Sources familiar with the short, non-confrontational discussion say Cameron explored areas for compromise.
Sources said no specifics were discussed. But Hungary’s prime minister Viktor Orban i later said Cameron put forward potential solutions on the most UK-sensitive issues, such as child benefits and marriages of convienience.
The “ideas are a good basis for discussion,” Orban said.
Other sources said the V4 is open to cracking down on welfare cheats and indexing child benefit to real living costs. But they reject a four-year freeze on in-work benefits for EU nationals as “discriminatory.”
Cameron will visit Budapest on 7 January. He is due in Prague before the next EU summit, in February. He went to Warsaw earlier in December.
Treaty change
Orban also said he supports enshrining UK reform demands in an EU treaty change.
The idea was previously unpopular. German chancellor Angela Merkel i, on Thursday, also said it’s possible to accomodate Cameron’s treaty request.
But for Orban, Cameron’s reform proposals are not radical enough.
Orban said treaty change is better sooner rather than later. “We should confront the structure - how we run the EU with 28 countries is not appropriate, and was not reformed, and we should discuss it openly,” he said.
Sensitivities
Since joining the EU in 2004, many from the V4 countries have looked for work in the UK, with Poles being the most mobile.
According to official data, 688,000 Poles live in Britain, making them the second-largest overseas-born group after those born in India.
Many of those working in the UK are voters of the new ruling party in Poland, the nationalistic Law and Justice Party, which is expected to protect their welfare interests.
There has also been a surge in the number of Hungarians living and working in the UK since 2010.
The Hungarian-born population rose from 13,000 in 2001 to an estimated estimated 79,000 in 2014, with 22,000 living London.

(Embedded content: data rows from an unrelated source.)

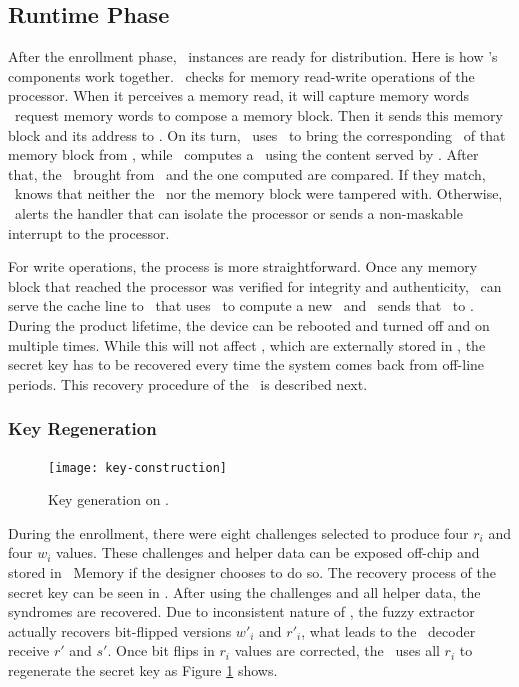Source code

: \subsection{Runtime Phase}
\label{subsec:runtimephase}

After the enrollment phase, \cshia~instances are ready for distribution. Here is how \cshia's components work together. \handler~checks for memory read-write operations of the processor. When it perceives a memory read, it will capture memory words \andor~request memory words to compose a memory block. Then it sends this memory block and its address to \seceng. On its turn, \seceng~uses \pmmu~to bring the corresponding \ptag~of that memory block from \ptagmem, while \ptaggen~computes a \ptag~using the content served by \handler. After that, the \ptag~brought from \ptagmem~and the one computed are compared. If they match, \seceng~knows that neither the \ptag~nor the memory block were tampered with. Otherwise, \seceng~alerts the handler that can isolate the processor or sends a non-maskable interrupt to the processor.


For write operations, the process is more straightforward. Once any memory block that reached the processor was verified for integrity and authenticity, \handler~can serve the cache line to \seceng~that uses \ptaggen~to compute a new \ptag~and \pmmu~sends that \ptag~to \ptagmem.  During the product lifetime, the device can be rebooted and turned off and on multiple times. While this will not affect \ptags, which are externally stored in \ptagmem, the secret key has to be recovered every time the system comes back from off-line periods. This recovery procedure of the \fuzzy~is described next.

\subsubsection{Key Regeneration}
\label{subsubsec:Key-Regenation}
\begin{figure}[!t]
    \centering
    \texttt{[image: key-construction]}
    \caption{Key generation on \cshia.}
    \label{fig:key-construction}
\end{figure}

During the enrollment, there were eight challenges selected to produce four $r_i$ and four $w_i$ values. These challenges and helper data can be exposed off-chip and stored in \ptag~Memory if the designer chooses to do so. The recovery process of the secret key can be seen in \fregen. After using the challenges and all helper data, the syndromes are recovered. Due to inconsistent nature of \pufs, the fuzzy extractor actually recovers bit-flipped versions $w'_i$ and $r'_i$, what leads to the \bch~decoder receive $r'$ and $s'$. Once bit flips in $r_i$ values are corrected, the \fe~uses all $r_i$ to regenerate the secret key as Figure \ref{fig:key-construction} shows.


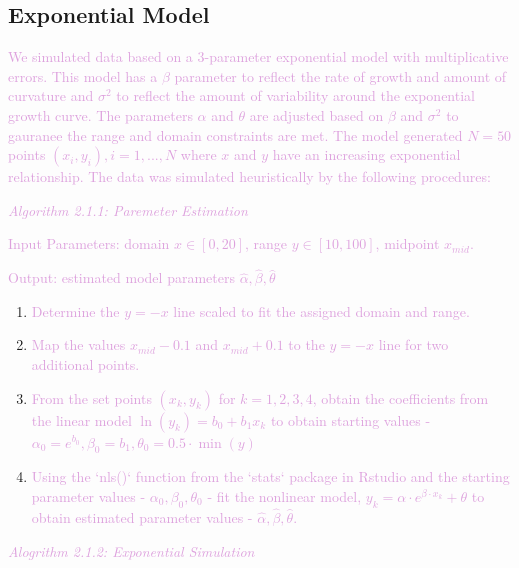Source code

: \documentclass[]{interact}
\theoremstyle{plain}%
\theoremstyle{definition}
\theoremstyle{remark}
\begin{document}
\hypertarget{exponential-model}{%
\subsection{Exponential Model}\label{exponential-model}}

\textcolor{Plum}{
We simulated data based on a 3-parameter exponential model with multiplicative errors. 
This model has a $\beta$ parameter to reflect the rate of growth and amount of curvature and $\sigma^2$ to reflect the amount of variability around the exponential growth curve. 
The parameters $\alpha$ and $\theta$ are adjusted based on $\beta$ and $\sigma^2$ to gauranee the range and domain constraints are met. 
The model generated $N = 50$ points $(x_i, y_i), i = 1,...,N$ where $x$ and $y$ have an increasing exponential relationship. 
The data was simulated heuristically by the following procedures:
}
\vspace{3 mm}

\textcolor{Plum}{\textit{Algorithm 2.1.1: Paremeter Estimation}}

\textcolor{Plum}{Input Parameters: domain $x\in[0,20]$, range $y\in[10,100]$, midpoint $x_{mid}$.}

\textcolor{Plum}{Output: estimated model parameters $\hat\alpha, \hat\beta, \hat\theta$}

\begin{enumerate}
\def\labelenumi{\arabic{enumi}.}
\item
  \textcolor{Plum}{Determine the $y=-x$ line scaled to fit the assigned domain and range.}
\item
  \textcolor{Plum}{Map the values $x_{mid} - 0.1$ and $x_{mid} + 0.1$ to the $y=-x$ line for two additional points.}
\item
  \textcolor{Plum}{From the set points $(x_k, y_k)$ for $k = 1,2,3,4$, obtain the coefficients from the linear model $\ln(y_k) = b_0 +b_1x_k$ to obtain starting values - $\alpha_0 = e^{b_0}, \beta_0 =  b_1, \theta_0 = 0.5\cdot \min(y)$}
\item
  \textcolor{Plum}{Using the `nls()` function from the `stats` package in Rstudio and the starting parameter values - $\alpha_0, \beta_0, \theta_0$ - fit the nonlinear model, $y_k = \alpha\cdot e^{\beta\cdot x_k}+\theta$ to obtain estimated parameter values - $\hat\alpha, \hat\beta, \hat\theta.$}
\end{enumerate}

\textcolor{Plum}{\textit{Alogrithm 2.1.2: Exponential Simulation}}
\end{document}
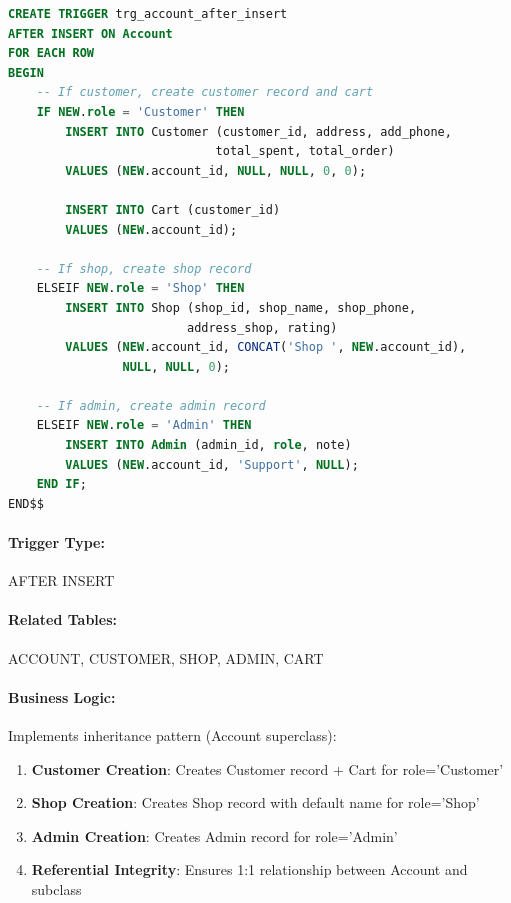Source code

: \begin{lstlisting}[language=SQL, caption=Trigger: trg\_account\_after\_insert, label=lst:trg_account_after]
CREATE TRIGGER trg_account_after_insert
AFTER INSERT ON Account
FOR EACH ROW
BEGIN
    -- If customer, create customer record and cart
    IF NEW.role = 'Customer' THEN
        INSERT INTO Customer (customer_id, address, add_phone, 
                             total_spent, total_order)
        VALUES (NEW.account_id, NULL, NULL, 0, 0);
        
        INSERT INTO Cart (customer_id)
        VALUES (NEW.account_id);
    
    -- If shop, create shop record
    ELSEIF NEW.role = 'Shop' THEN
        INSERT INTO Shop (shop_id, shop_name, shop_phone, 
                         address_shop, rating)
        VALUES (NEW.account_id, CONCAT('Shop ', NEW.account_id), 
                NULL, NULL, 0);
    
    -- If admin, create admin record
    ELSEIF NEW.role = 'Admin' THEN
        INSERT INTO Admin (admin_id, role, note)
        VALUES (NEW.account_id, 'Support', NULL);
    END IF;
END$$
\end{lstlisting}

\paragraph{Trigger Type:} AFTER INSERT

\paragraph{Related Tables:} ACCOUNT, CUSTOMER, SHOP, ADMIN, CART

\paragraph{Business Logic:}
Implements inheritance pattern (Account superclass):
\begin{enumerate}
    \item \textbf{Customer Creation}: Creates Customer record + Cart for role='Customer'
    \item \textbf{Shop Creation}: Creates Shop record with default name for role='Shop'
    \item \textbf{Admin Creation}: Creates Admin record for role='Admin'
    \item \textbf{Referential Integrity}: Ensures 1:1 relationship between Account and subclass
\end{enumerate}

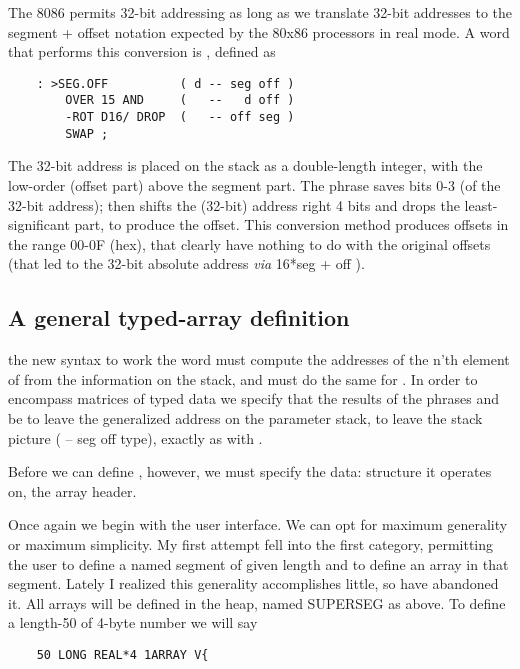 The 8086 permits 32-bit addressing as long as we translate 32-bit addresses to the segment + offset notation expected by the 80x86 processors in real mode. A word that performs this conversion is , defined as

\begin{lstlisting}
    : >SEG.OFF          ( d -- seg off )
        OVER 15 AND     (   --   d off )
        -ROT D16/ DROP  (   -- off seg )
        SWAP ;
\end{lstlisting}

The 32-bit address is placed on the stack as a double-length integer, with the low-order (\ie offset part) above the segment part. The phrase  saves bits 0-3 (of the 32-bit address);  then shifts the (32-bit) address right 4 bits and drops the least-significant part, to produce the offset. This conversion method produces offsets in the range 00-0F (hex), that clearly have nothing to do with the original offsets (that led to the 32-bit absolute address \textit{via} 16*seg + off ).

\subsection{A general typed-array definition}
 the new syntax to work the word \bc{\}} must compute the addresses of the n'th element of  from the information on the stack, and \bc{\}\}} must do the same for . In order to encompass matrices of typed data we specify that the results of the phrases and  be to leave the generalized address on the parameter stack, \ie to leave the stack picture ( -- seg off type), exactly as with .

Before we can define \bc{\}}, however, we must specify the data: structure it operates on, \ie the array header.

Once again we begin with the user interface. We can opt for maximum generality or maximum simplicity. My first attempt fell into the first category, permitting the user to define a named segment of given length and to define an array in that segment. Lately I realized this generality accomplishes little, so have abandoned it. All arrays will be defined in the heap, named SUPERSEG as above. To define a length-50  of 4-byte number we will say

\begin{lstlisting}
    50 LONG REAL*4 1ARRAY V{
\end{lstlisting}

Orban said, on Friday, that according to estimates, Hungarian citizens working in Britain pay more into the welfare system that they take out.
“We are not a problematic country for the UK. We could come to an agreement easily,” he said.
He also shed light on eastern European sensitivity over being treated as second-class EU citizens.
Orban said Hungary’s problem with Cameron’s proposals is not on substance, but approach. “To consider Hungarians as migrants in Britain is painful to our heart, because we are European citizens,” he said.